Each line that contains the word "frac" is to be copied from the records below.
*** Block opens ***
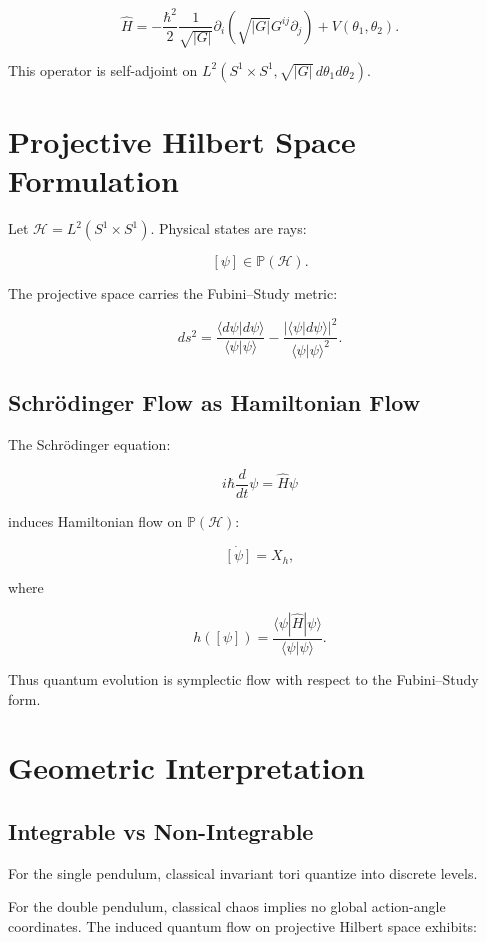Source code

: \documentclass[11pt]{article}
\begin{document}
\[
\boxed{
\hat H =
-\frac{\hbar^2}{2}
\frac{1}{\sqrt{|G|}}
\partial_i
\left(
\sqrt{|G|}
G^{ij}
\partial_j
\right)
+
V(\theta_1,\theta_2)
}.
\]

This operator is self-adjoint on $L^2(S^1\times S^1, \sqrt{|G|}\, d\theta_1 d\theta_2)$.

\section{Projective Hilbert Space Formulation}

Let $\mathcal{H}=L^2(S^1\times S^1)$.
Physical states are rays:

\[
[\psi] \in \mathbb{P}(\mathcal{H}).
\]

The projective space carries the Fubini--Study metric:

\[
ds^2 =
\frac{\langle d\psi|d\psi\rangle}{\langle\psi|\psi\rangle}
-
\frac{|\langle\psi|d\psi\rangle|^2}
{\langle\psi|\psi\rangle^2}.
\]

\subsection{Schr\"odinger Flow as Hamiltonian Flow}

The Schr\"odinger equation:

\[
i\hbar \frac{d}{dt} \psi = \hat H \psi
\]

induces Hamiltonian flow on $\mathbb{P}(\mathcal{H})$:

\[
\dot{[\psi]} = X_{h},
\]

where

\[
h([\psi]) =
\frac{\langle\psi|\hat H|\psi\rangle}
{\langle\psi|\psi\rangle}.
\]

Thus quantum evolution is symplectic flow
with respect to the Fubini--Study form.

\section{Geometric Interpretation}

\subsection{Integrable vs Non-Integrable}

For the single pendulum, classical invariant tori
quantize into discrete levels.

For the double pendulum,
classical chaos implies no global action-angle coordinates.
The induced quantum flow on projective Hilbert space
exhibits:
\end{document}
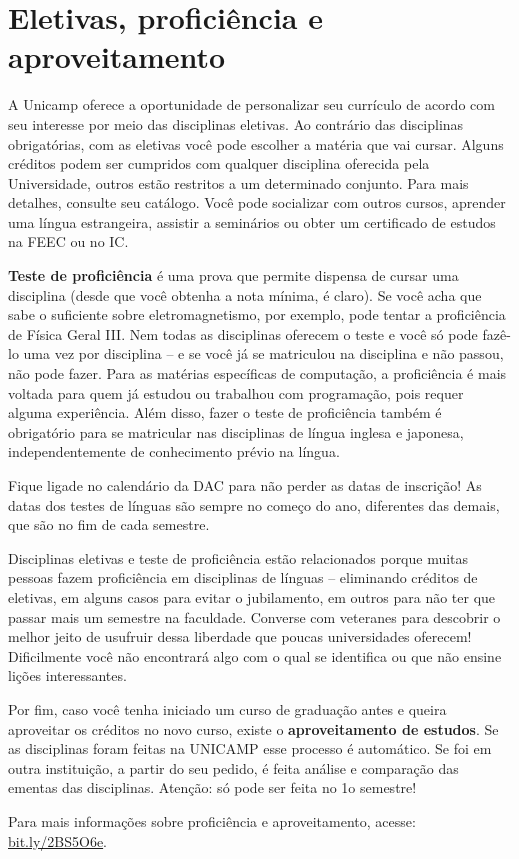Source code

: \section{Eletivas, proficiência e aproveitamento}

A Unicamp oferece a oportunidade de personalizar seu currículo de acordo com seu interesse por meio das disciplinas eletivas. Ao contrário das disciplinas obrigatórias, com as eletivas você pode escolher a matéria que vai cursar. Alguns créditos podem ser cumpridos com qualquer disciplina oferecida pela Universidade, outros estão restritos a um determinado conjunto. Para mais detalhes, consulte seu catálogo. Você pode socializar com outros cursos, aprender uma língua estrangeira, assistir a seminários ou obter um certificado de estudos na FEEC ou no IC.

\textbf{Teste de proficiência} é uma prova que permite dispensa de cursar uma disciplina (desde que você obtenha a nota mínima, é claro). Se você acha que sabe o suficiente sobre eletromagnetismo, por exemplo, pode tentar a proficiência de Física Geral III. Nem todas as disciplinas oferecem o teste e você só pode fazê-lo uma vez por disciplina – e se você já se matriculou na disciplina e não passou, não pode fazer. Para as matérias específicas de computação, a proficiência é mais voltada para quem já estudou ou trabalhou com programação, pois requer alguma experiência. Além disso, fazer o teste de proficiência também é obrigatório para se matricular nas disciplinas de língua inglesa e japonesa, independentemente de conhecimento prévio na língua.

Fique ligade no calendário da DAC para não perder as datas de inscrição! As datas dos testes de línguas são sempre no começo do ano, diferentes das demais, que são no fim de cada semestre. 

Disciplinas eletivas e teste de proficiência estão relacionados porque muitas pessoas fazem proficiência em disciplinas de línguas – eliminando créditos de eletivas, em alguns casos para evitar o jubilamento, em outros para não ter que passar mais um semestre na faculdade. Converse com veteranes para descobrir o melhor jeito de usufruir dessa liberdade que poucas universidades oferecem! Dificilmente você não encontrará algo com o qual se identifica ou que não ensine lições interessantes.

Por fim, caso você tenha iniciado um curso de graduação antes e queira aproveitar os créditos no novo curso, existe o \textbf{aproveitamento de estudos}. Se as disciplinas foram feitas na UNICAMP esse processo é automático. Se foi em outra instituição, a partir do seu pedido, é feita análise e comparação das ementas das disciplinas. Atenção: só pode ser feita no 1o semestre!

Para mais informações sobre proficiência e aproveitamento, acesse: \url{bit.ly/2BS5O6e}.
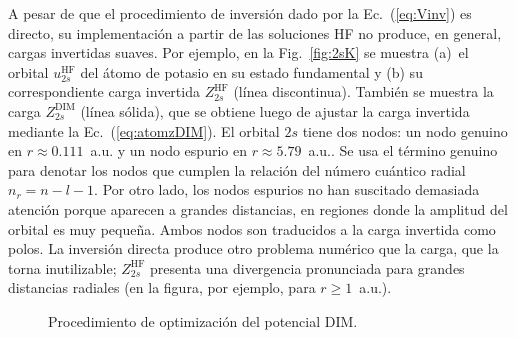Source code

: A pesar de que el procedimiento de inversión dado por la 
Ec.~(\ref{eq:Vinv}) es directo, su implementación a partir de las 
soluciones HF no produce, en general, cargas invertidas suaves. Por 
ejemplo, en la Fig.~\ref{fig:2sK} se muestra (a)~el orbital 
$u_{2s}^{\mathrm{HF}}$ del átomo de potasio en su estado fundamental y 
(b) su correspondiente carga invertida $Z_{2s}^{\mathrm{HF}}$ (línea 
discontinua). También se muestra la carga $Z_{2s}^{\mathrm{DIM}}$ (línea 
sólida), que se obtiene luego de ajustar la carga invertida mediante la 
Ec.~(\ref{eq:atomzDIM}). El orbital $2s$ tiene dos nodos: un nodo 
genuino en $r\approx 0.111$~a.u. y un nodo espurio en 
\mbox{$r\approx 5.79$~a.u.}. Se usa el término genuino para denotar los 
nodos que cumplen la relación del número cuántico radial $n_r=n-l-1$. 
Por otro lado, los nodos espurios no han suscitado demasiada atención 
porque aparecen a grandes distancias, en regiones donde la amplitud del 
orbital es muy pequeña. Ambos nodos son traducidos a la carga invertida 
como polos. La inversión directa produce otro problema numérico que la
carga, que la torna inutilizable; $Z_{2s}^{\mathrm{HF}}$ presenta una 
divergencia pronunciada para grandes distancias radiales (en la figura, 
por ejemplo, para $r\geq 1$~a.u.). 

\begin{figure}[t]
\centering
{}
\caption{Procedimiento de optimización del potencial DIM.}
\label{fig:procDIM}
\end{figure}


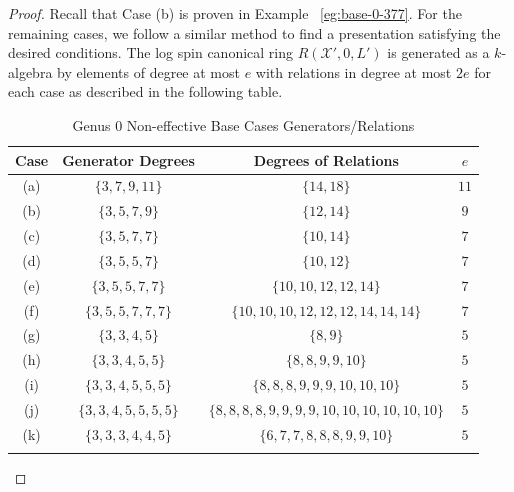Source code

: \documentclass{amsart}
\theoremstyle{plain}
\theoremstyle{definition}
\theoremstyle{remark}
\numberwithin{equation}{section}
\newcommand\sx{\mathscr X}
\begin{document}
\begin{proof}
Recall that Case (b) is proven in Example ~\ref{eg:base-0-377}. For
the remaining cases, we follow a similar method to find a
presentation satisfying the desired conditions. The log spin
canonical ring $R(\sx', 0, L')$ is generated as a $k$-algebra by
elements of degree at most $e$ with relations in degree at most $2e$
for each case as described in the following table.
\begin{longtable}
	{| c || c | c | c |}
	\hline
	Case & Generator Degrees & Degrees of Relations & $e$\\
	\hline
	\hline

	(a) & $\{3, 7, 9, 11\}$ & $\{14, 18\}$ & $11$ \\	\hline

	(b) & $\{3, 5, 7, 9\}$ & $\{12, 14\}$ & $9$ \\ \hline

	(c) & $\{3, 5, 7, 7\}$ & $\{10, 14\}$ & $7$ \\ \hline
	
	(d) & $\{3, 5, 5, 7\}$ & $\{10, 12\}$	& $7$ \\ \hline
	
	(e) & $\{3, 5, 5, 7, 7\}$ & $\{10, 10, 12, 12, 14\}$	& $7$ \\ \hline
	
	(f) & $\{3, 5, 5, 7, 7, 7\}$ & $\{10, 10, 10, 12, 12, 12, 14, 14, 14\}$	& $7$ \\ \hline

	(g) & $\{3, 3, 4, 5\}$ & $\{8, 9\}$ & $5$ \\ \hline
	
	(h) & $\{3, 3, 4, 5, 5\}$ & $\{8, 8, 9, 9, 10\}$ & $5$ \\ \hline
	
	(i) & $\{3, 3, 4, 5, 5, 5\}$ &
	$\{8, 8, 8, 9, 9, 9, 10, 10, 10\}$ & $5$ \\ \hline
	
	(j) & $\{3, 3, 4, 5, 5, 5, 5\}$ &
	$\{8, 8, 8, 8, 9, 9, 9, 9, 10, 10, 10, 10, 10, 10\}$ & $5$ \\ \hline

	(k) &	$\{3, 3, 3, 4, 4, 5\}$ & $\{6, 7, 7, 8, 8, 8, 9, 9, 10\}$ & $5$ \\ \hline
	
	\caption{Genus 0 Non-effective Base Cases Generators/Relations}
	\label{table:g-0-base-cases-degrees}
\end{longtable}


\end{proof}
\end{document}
*** Block closes ***
__Response area__.
-\frac{\hbar^2}{2}
\frac{1}{\sqrt{|G|}}
\frac{\langle d\psi|d\psi\rangle}{\langle\psi|\psi\rangle}
\frac{|\langle\psi|d\psi\rangle|^2}
i\hbar \frac{d}{dt} \psi = \hat H \psi
\frac{\langle\psi|\hat H|\psi\rangle}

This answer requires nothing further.